Exactly as written, output each record given below.

Plain-text document sources
==========

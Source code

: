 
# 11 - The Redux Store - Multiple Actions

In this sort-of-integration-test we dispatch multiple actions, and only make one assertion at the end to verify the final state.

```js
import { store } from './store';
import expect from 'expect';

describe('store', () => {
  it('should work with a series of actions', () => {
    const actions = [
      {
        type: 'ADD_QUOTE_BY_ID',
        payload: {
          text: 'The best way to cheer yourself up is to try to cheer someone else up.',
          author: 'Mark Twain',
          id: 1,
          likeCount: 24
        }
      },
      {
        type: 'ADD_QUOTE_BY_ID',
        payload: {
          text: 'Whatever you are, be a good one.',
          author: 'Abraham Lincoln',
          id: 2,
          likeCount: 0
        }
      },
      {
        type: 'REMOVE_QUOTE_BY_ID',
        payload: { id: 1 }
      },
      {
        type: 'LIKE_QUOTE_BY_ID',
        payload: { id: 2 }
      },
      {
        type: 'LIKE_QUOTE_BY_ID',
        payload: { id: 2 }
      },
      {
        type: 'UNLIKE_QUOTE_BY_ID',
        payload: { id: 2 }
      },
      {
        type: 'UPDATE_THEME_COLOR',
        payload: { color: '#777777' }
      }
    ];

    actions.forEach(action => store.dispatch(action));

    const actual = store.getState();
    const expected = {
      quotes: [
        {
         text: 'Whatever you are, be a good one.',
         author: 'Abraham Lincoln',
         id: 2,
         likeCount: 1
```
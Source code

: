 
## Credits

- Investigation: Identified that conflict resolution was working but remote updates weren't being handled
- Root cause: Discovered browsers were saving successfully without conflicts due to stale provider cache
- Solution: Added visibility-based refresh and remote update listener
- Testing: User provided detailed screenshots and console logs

==========

> _Your solution_:
Source code

: 
# 11 - The Redux Store - Multiple Actions

In this sort-of-integration-test we dispatch multiple actions, and only make one assertion at the end to verify the final state.

```js
import { store } from './store';
import expect from 'expect';

describe('store', () => {
  it('should work with a series of actions', () => {
    const actions = [
      {
        type: 'ADD_QUOTE_BY_ID',
        payload: {
          text: 'The best way to cheer yourself up is to try to cheer someone else up.',
          author: 'Mark Twain',
          id: 1,
          likeCount: 24
        }
      },
      {
        type: 'ADD_QUOTE_BY_ID',
        payload: {
          text: 'Whatever you are, be a good one.',
          author: 'Abraham Lincoln',
          id: 2,
          likeCount: 0
        }
      },
      {
        type: 'REMOVE_QUOTE_BY_ID',
        payload: { id: 1 }
      },
      {
        type: 'LIKE_QUOTE_BY_ID',
        payload: { id: 2 }
      },
      {
        type: 'LIKE_QUOTE_BY_ID',
        payload: { id: 2 }
      },
      {
        type: 'UNLIKE_QUOTE_BY_ID',
        payload: { id: 2 }
      },
      {
        type: 'UPDATE_THEME_COLOR',
        payload: { color: '#777777' }
      }
    ];

    actions.forEach(action => store.dispatch(action));

    const actual = store.getState();
    const expected = {
      quotes: [
        {
         text: 'Whatever you are, be a good one.',
         author: 'Abraham Lincoln',
         id: 2,
         likeCount: 1
```
Source code

: 
## Credits

- Investigation: Identified that conflict resolution was working but remote updates weren't being handled
- Root cause: Discovered browsers were saving successfully without conflicts due to stale provider cache
- Solution: Added visibility-based refresh and remote update listener
- Testing: User provided detailed screenshots and console logs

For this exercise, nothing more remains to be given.